Exercise
Keep the pictures out. Restate the entries below word for word.

Stored items from a collection
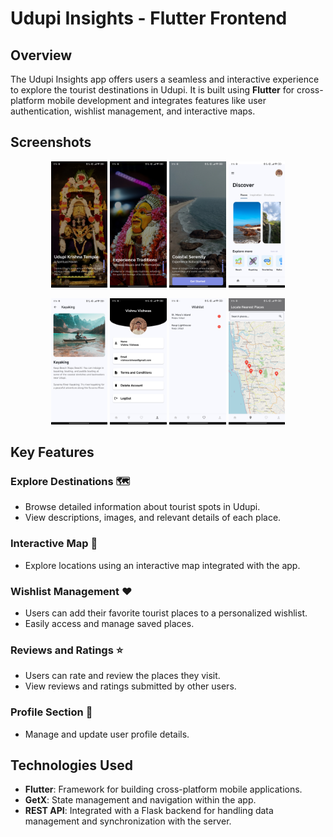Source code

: # Udupi Insights - Flutter Frontend

## Overview
The Udupi Insights app offers users a seamless and interactive experience to explore the tourist destinations in Udupi. It is built using **Flutter** for cross-platform mobile development and integrates features like user authentication, wishlist management, and interactive maps.

## Screenshots

<p align="center">
  <img src="assets/git_read_me/1.jpg" alt="Screenshot 1" width="18%" />
  <img src="assets/git_read_me/2.jpg" alt="Screenshot 2" width="18%" />
  <img src="assets/git_read_me/3.jpg" alt="Screenshot 3" width="18%" />
  <img src="assets/git_read_me/4.jpg" alt="Screenshot 4" width="18%" />
</p>

<p align="center">
  <img src="assets/git_read_me/5.jpg" alt="Screenshot 1" width="18%" />
  <img src="assets/git_read_me/6.jpg" alt="Screenshot 2" width="18%" />
  <img src="assets/git_read_me/7.jpg" alt="Screenshot 3" width="18%" />
  <img src="assets/git_read_me/8.jpg" alt="Screenshot 4" width="18%" />
</p>

## Key Features

### Explore Destinations 🗺️
- Browse detailed information about tourist spots in Udupi.
- View descriptions, images, and relevant details of each place.

### Interactive Map 📍
- Explore locations using an interactive map integrated with the app.

### Wishlist Management ❤️
- Users can add their favorite tourist places to a personalized wishlist.
- Easily access and manage saved places.

### Reviews and Ratings ⭐
- Users can rate and review the places they visit.
- View reviews and ratings submitted by other users.

### Profile Section 👤
- Manage and update user profile details.

## Technologies Used
- **Flutter**: Framework for building cross-platform mobile applications.
- **GetX**: State management and navigation within the app.
- **REST API**: Integrated with a Flask backend for handling data management and synchronization with the server.
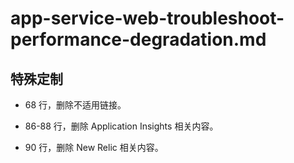 # app-service-web-troubleshoot-performance-degradation.md

## 特殊定制

* 68 行，删除不适用链接。

* 86-88 行，删除 Application Insights 相关内容。

* 90 行，删除 New Relic 相关内容。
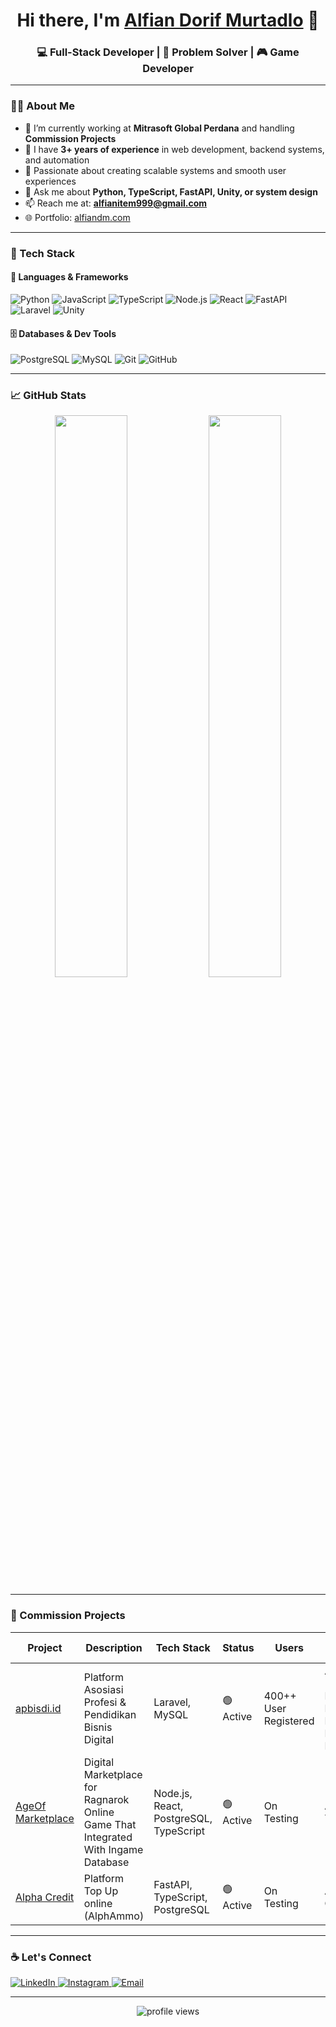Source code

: <h1 align="center">Hi there, I'm <a href="https://alfiandm.com" target="_blank">Alfian Dorif Murtadlo</a> 👋</h1>
<h3 align="center">💻 Full-Stack Developer | 🧠 Problem Solver | 🎮 Game Developer </h3>

---

### 🧑‍💻 About Me

- 🔭 I’m currently working at **Mitrasoft Global Perdana** and handling **Commission Projects**
- 💼 I have **3+ years of experience** in web development, backend systems, and automation
- 🧠 Passionate about creating scalable systems and smooth user experiences
- 💬 Ask me about **Python, TypeScript, FastAPI, Unity, or system design**
- 📫 Reach me at: **alfianitem999@gmail.com**
- 🌐 Portfolio: [alfiandm.com](https://alfiandm.com)

---

### 🚀 Tech Stack

#### 🧠 Languages & Frameworks
![Python](https://img.shields.io/badge/-Python-333333?style=flat&logo=python)
![JavaScript](https://img.shields.io/badge/-JavaScript-333333?style=flat&logo=javascript)
![TypeScript](https://img.shields.io/badge/-TypeScript-333333?style=flat&logo=typescript)
![Node.js](https://img.shields.io/badge/-Node.js-333333?style=flat&logo=node.js)
![React](https://img.shields.io/badge/-React-333333?style=flat&logo=react)
![FastAPI](https://img.shields.io/badge/-FastAPI-333333?style=flat&logo=fastapi)
![Laravel](https://img.shields.io/badge/-Laravel-333333?style=flat&logo=laravel)
![Unity](https://img.shields.io/badge/-Unity-333333?style=flat&logo=unity)

#### 🗄️ Databases & Dev Tools
![PostgreSQL](https://img.shields.io/badge/-PostgreSQL-333333?style=flat&logo=postgresql)
![MySQL](https://img.shields.io/badge/-MySQL-333333?style=flat&logo=mysql)
![Git](https://img.shields.io/badge/-Git-333333?style=flat&logo=git)
![GitHub](https://img.shields.io/badge/-GitHub-333333?style=flat&logo=github)

---

### 📈 GitHub Stats

<p align="center">
  <img width="48%" src="https://github-readme-stats.vercel.app/api?username=indyjones123&show_icons=true&theme=radical" />
  <img width="48%" src="https://github-readme-streak-stats.herokuapp.com/?user=indyjones123&theme=radical" />
</p>

---

### 📂 Commission Projects

| Project | Description | Tech Stack | Status | Users | Ordered By |
|--------|-------------|------------|--------|-------|------------|
| [apbisdi.id](https://apbisdi.id) | Platform Asosiasi Profesi & Pendidikan Bisnis Digital | Laravel, MySQL | 🟢 Active | 400++ User Registered | APBISDI (Asosiasi Profesi & Pendidikan Bisnis Digital Indonesia) |
| [AgeOf Marketplace](https://marketplace.ageof.id/) | Digital Marketplace for Ragnarok Online Game That Integrated With Ingame Database | Node.js, React, PostgreSQL, TypeScript | 🟢 Active | On Testing | AgeOf.ID Team |
| [Alpha Credit](https://credit.alphammo.com/) | Platform Top Up online (AlphAmmo) | FastAPI, TypeScript, PostgreSQL | 🟢 Active | On Testing | Alphammo Official |


---

### ☕ Let's Connect

<p align="left">
  <a href="https://linkedin.com/in/alfian-dorif-murtadlo-420122157" target="_blank">
    <img src="https://img.shields.io/badge/LinkedIn-0A66C2?style=for-the-badge&logo=linkedin&logoColor=white" alt="LinkedIn" />
  </a>
<a href="https://instagram.com/alfiandm.com" target="_blank">
  <img src="https://img.shields.io/badge/Instagram-%23E4405F.svg?style=for-the-badge&logo=Instagram&logoColor=white" alt="Instagram" />
</a>

  <a href="mailto:alfianitem999@gmail.com">
    <img src="https://img.shields.io/badge/Email-D14836?style=for-the-badge&logo=gmail&logoColor=white" alt="Email" />
  </a>
</p>

---

<p align="center">
  <img src="https://komarev.com/ghpvc/?username=yourusername&label=Profile%20views&color=0e75b6&style=flat" alt="profile views" />
</p>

Task solution
Source code

: # Udupi Insights - Flutter Frontend

## Overview
The Udupi Insights app offers users a seamless and interactive experience to explore the tourist destinations in Udupi. It is built using **Flutter** for cross-platform mobile development and integrates features like user authentication, wishlist management, and interactive maps.

## Screenshots

<p align="center">
  <img src="assets/git_read_me/1.jpg" alt="Screenshot 1" width="18%" />
  <img src="assets/git_read_me/2.jpg" alt="Screenshot 2" width="18%" />
  <img src="assets/git_read_me/3.jpg" alt="Screenshot 3" width="18%" />
  <img src="assets/git_read_me/4.jpg" alt="Screenshot 4" width="18%" />
</p>

<p align="center">
  <img src="assets/git_read_me/5.jpg" alt="Screenshot 1" width="18%" />
  <img src="assets/git_read_me/6.jpg" alt="Screenshot 2" width="18%" />
  <img src="assets/git_read_me/7.jpg" alt="Screenshot 3" width="18%" />
  <img src="assets/git_read_me/8.jpg" alt="Screenshot 4" width="18%" />
</p>

## Key Features

### Explore Destinations 🗺️
- Browse detailed information about tourist spots in Udupi.
- View descriptions, images, and relevant details of each place.

### Interactive Map 📍
- Explore locations using an interactive map integrated with the app.

### Wishlist Management ❤️
- Users can add their favorite tourist places to a personalized wishlist.
- Easily access and manage saved places.

### Reviews and Ratings ⭐
- Users can rate and review the places they visit.
- View reviews and ratings submitted by other users.

### Profile Section 👤
- Manage and update user profile details.

## Technologies Used
- **Flutter**: Framework for building cross-platform mobile applications.
- **GetX**: State management and navigation within the app.
- **REST API**: Integrated with a Flask backend for handling data management and synchronization with the server.
 # app-service-web-troubleshoot-performance-degradation.md

## 特殊定制

* 68 行，删除不适用链接。

* 86-88 行，删除 Application Insights 相关内容。

* 90 行，删除 New Relic 相关内容。
Source code

: <h1 align="center">Hi there, I'm <a href="https://alfiandm.com" target="_blank">Alfian Dorif Murtadlo</a> 👋</h1>
<h3 align="center">💻 Full-Stack Developer | 🧠 Problem Solver | 🎮 Game Developer </h3>

---

### 🧑‍💻 About Me

- 🔭 I’m currently working at **Mitrasoft Global Perdana** and handling **Commission Projects**
- 💼 I have **3+ years of experience** in web development, backend systems, and automation
- 🧠 Passionate about creating scalable systems and smooth user experiences
- 💬 Ask me about **Python, TypeScript, FastAPI, Unity, or system design**
- 📫 Reach me at: **alfianitem999@gmail.com**
- 🌐 Portfolio: [alfiandm.com](https://alfiandm.com)

---

### 🚀 Tech Stack

#### 🧠 Languages & Frameworks
![Python](https://img.shields.io/badge/-Python-333333?style=flat&logo=python)
![JavaScript](https://img.shields.io/badge/-JavaScript-333333?style=flat&logo=javascript)
![TypeScript](https://img.shields.io/badge/-TypeScript-333333?style=flat&logo=typescript)
![Node.js](https://img.shields.io/badge/-Node.js-333333?style=flat&logo=node.js)
![React](https://img.shields.io/badge/-React-333333?style=flat&logo=react)
![FastAPI](https://img.shields.io/badge/-FastAPI-333333?style=flat&logo=fastapi)
![Laravel](https://img.shields.io/badge/-Laravel-333333?style=flat&logo=laravel)
![Unity](https://img.shields.io/badge/-Unity-333333?style=flat&logo=unity)

#### 🗄️ Databases & Dev Tools
![PostgreSQL](https://img.shields.io/badge/-PostgreSQL-333333?style=flat&logo=postgresql)
![MySQL](https://img.shields.io/badge/-MySQL-333333?style=flat&logo=mysql)
![Git](https://img.shields.io/badge/-Git-333333?style=flat&logo=git)
![GitHub](https://img.shields.io/badge/-GitHub-333333?style=flat&logo=github)

---

### 📈 GitHub Stats

<p align="center">
  <img width="48%" src="https://github-readme-stats.vercel.app/api?username=indyjones123&show_icons=true&theme=radical" />
  <img width="48%" src="https://github-readme-streak-stats.herokuapp.com/?user=indyjones123&theme=radical" />
</p>

---

### 📂 Commission Projects

| Project | Description | Tech Stack | Status | Users | Ordered By |
|--------|-------------|------------|--------|-------|------------|
| [apbisdi.id](https://apbisdi.id) | Platform Asosiasi Profesi & Pendidikan Bisnis Digital | Laravel, MySQL | 🟢 Active | 400++ User Registered | APBISDI (Asosiasi Profesi & Pendidikan Bisnis Digital Indonesia) |
| [AgeOf Marketplace](https://marketplace.ageof.id/) | Digital Marketplace for Ragnarok Online Game That Integrated With Ingame Database | Node.js, React, PostgreSQL, TypeScript | 🟢 Active | On Testing | AgeOf.ID Team |
| [Alpha Credit](https://credit.alphammo.com/) | Platform Top Up online (AlphAmmo) | FastAPI, TypeScript, PostgreSQL | 🟢 Active | On Testing | Alphammo Official |


---

### ☕ Let's Connect

<p align="left">
  <a href="https://linkedin.com/in/alfian-dorif-murtadlo-420122157" target="_blank">
    <img src="https://img.shields.io/badge/LinkedIn-0A66C2?style=for-the-badge&logo=linkedin&logoColor=white" alt="LinkedIn" />
  </a>
<a href="https://instagram.com/alfiandm.com" target="_blank">
  <img src="https://img.shields.io/badge/Instagram-%23E4405F.svg?style=for-the-badge&logo=Instagram&logoColor=white" alt="Instagram" />
</a>

  <a href="mailto:alfianitem999@gmail.com">
    <img src="https://img.shields.io/badge/Email-D14836?style=for-the-badge&logo=gmail&logoColor=white" alt="Email" />
  </a>
</p>

---

<p align="center">
  <img src="https://komarev.com/ghpvc/?username=yourusername&label=Profile%20views&color=0e75b6&style=flat" alt="profile views" />
</p>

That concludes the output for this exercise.